EXERCISE DESCRIPTION
Filter these entries down to the lines that hold the word "cailor", and show each of them.
*** SUPPLIED DATA ***
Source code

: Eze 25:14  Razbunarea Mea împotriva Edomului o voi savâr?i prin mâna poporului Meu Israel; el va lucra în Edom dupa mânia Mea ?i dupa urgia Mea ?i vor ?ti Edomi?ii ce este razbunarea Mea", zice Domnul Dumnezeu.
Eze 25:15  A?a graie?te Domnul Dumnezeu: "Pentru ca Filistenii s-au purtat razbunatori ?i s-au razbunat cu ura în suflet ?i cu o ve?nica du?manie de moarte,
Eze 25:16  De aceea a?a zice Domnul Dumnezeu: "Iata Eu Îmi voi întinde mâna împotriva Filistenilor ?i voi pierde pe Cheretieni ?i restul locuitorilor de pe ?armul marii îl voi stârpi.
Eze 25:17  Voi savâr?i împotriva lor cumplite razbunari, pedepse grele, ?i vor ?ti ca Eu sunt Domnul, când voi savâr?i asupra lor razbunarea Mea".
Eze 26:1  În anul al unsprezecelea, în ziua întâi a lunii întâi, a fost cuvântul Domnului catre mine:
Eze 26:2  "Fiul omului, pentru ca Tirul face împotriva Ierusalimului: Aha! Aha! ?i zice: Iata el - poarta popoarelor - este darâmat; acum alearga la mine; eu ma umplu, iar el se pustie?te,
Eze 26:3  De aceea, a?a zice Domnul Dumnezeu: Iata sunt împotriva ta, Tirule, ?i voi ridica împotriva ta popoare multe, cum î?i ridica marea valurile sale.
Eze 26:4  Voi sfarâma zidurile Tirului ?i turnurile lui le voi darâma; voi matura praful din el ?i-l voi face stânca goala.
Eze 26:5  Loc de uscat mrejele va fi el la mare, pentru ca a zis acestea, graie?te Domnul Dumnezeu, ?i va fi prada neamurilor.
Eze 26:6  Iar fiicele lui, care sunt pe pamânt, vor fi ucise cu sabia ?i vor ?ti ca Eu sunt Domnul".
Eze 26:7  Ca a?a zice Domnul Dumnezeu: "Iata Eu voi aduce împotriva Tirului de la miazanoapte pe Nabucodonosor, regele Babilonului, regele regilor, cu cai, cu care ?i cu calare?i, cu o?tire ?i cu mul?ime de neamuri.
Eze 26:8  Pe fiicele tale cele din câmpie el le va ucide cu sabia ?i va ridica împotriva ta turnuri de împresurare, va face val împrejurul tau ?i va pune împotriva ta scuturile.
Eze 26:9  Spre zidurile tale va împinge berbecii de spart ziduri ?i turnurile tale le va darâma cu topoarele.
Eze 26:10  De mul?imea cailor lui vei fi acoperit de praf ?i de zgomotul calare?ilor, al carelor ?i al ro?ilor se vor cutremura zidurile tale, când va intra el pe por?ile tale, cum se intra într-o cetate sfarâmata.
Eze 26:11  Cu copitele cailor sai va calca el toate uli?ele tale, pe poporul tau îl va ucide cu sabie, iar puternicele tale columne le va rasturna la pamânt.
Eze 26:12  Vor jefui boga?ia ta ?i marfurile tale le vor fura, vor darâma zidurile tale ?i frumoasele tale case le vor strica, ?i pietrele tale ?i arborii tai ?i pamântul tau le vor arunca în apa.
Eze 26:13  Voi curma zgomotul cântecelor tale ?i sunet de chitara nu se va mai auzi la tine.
***
EXERCISE ANSWER
Eze 26:10  De mul?imea cailor lui vei fi acoperit de praf ?i de zgomotul calare?ilor, al carelor ?i al ro?ilor se vor cutremura zidurile tale, când va intra el pe por?ile tale, cum se intra într-o cetate sfarâmata.
Eze 26:11  Cu copitele cailor sai va calca el toate uli?ele tale, pe poporul tau îl va ucide cu sabie, iar puternicele tale columne le va rasturna la pamânt.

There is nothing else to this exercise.